Para quien lo desconozca, y quiera saberlo, explico brevemente que Ai Weiwei, amén de un peculiar activista por los derechos humanos, es un artista contemporáneo y multidisciplinar, hijo de uno de los poetas más importantes de la historia reciente de China: Ai Qing.
De su obra se conoce, principalmente, su reciente idea de cubrir la sala de turbinas de la Tate Modern Gallery de Londres con 100 millones de pipas, hechas de porcelana y a mano. Popular es, también, su participación en el diseño del Estadio Olímpico de Beijing, apodado "El Nido de Pájaro", a la que siguió una clara critica hacia el gobierno chino, su fondo, formas e intenciones.
Menos conocidas son las Vasijas-Coca-Cola de su autoría, su trabajo escultórico y sus fotografías, en las que procura romper con lo establecido y provocar intensas reacciones en el espectador.
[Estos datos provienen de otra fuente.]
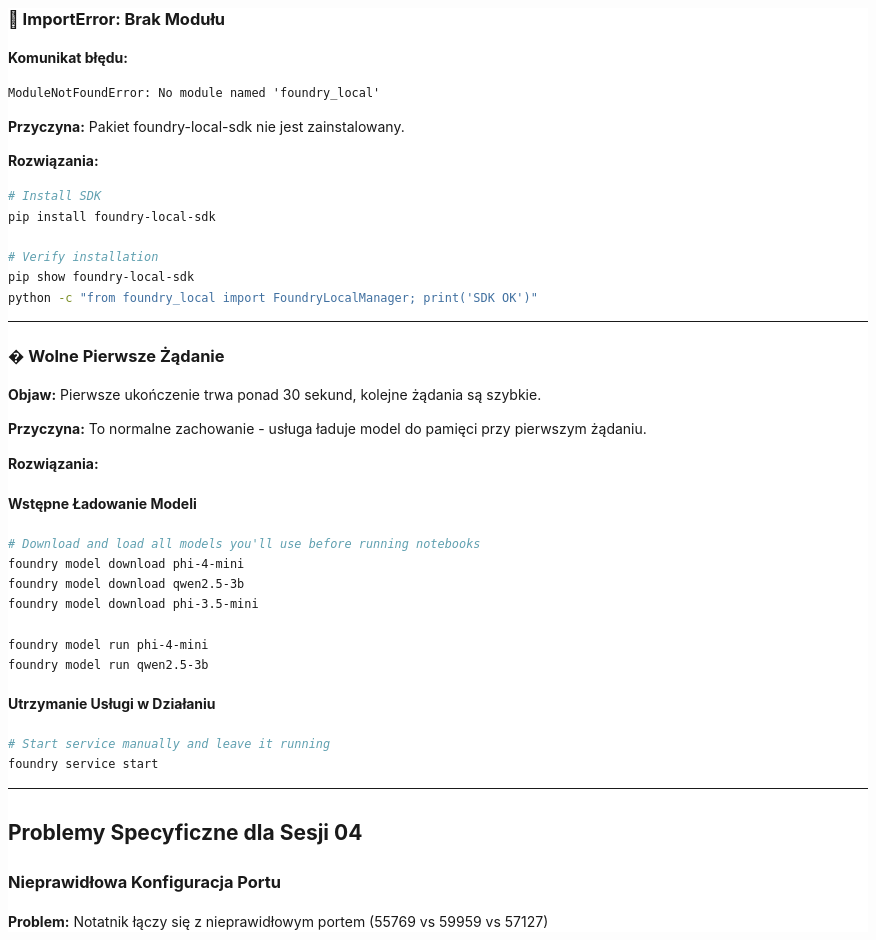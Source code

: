 
### 🔴 ImportError: Brak Modułu

**Komunikat błędu:**
```
ModuleNotFoundError: No module named 'foundry_local'
```

**Przyczyna:** Pakiet foundry-local-sdk nie jest zainstalowany.

**Rozwiązania:**

```bash
# Install SDK
pip install foundry-local-sdk

# Verify installation
pip show foundry-local-sdk
python -c "from foundry_local import FoundryLocalManager; print('SDK OK')"
```

---

### � Wolne Pierwsze Żądanie

**Objaw:** Pierwsze ukończenie trwa ponad 30 sekund, kolejne żądania są szybkie.

**Przyczyna:** To normalne zachowanie - usługa ładuje model do pamięci przy pierwszym żądaniu.

**Rozwiązania:**

#### Wstępne Ładowanie Modeli
```bash
# Download and load all models you'll use before running notebooks
foundry model download phi-4-mini
foundry model download qwen2.5-3b
foundry model download phi-3.5-mini

foundry model run phi-4-mini
foundry model run qwen2.5-3b
```

#### Utrzymanie Usługi w Działaniu
```bash
# Start service manually and leave it running
foundry service start
```

---

## Problemy Specyficzne dla Sesji 04

### Nieprawidłowa Konfiguracja Portu

**Problem:** Notatnik łączy się z nieprawidłowym portem (55769 vs 59959 vs 57127)
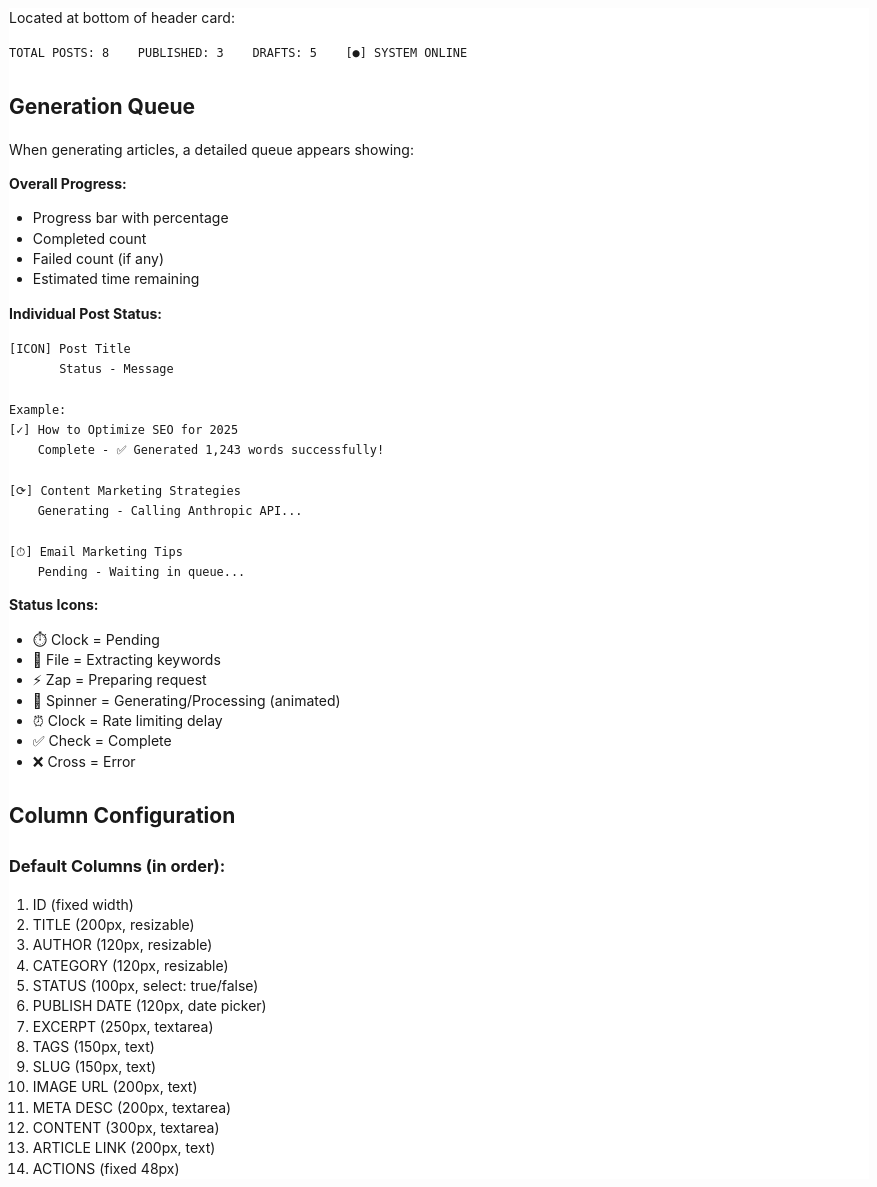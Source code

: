 Located at bottom of header card:
```
TOTAL POSTS: 8    PUBLISHED: 3    DRAFTS: 5    [●] SYSTEM ONLINE
```

## Generation Queue

When generating articles, a detailed queue appears showing:

**Overall Progress:**
- Progress bar with percentage
- Completed count
- Failed count (if any)
- Estimated time remaining

**Individual Post Status:**
```
[ICON] Post Title
       Status - Message

Example:
[✓] How to Optimize SEO for 2025
    Complete - ✅ Generated 1,243 words successfully!

[⟳] Content Marketing Strategies
    Generating - Calling Anthropic API...

[⏱] Email Marketing Tips
    Pending - Waiting in queue...
```

**Status Icons:**
- ⏱️ Clock = Pending
- 📄 File = Extracting keywords
- ⚡ Zap = Preparing request
- 🔄 Spinner = Generating/Processing (animated)
- ⏰ Clock = Rate limiting delay
- ✅ Check = Complete
- ❌ Cross = Error

## Column Configuration

### Default Columns (in order):
1. ID (fixed width)
2. TITLE (200px, resizable)
3. AUTHOR (120px, resizable)
4. CATEGORY (120px, resizable)
5. STATUS (100px, select: true/false)
6. PUBLISH DATE (120px, date picker)
7. EXCERPT (250px, textarea)
8. TAGS (150px, text)
9. SLUG (150px, text)
10. IMAGE URL (200px, text)
11. META DESC (200px, textarea)
12. CONTENT (300px, textarea)
13. ARTICLE LINK (200px, text)
14. ACTIONS (fixed 48px)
Lo consiguió, sin duda, cuando optó por dejar caer al suelo un valioso jarrón de la Dinastía Han, fotografíando el proceso y dejando la serie que incluyo arriba. Por mi parte, al tiempo que adjunto el excelente retrato de Weiwei que cierra esta nota - cuyo autor desconozco -, espero que su liberación suceda pronto y que el gobierno chino comprenda, en un futuro cercano, que la mala costumbre de acallar voces a la fuerza no puede traer nada bueno.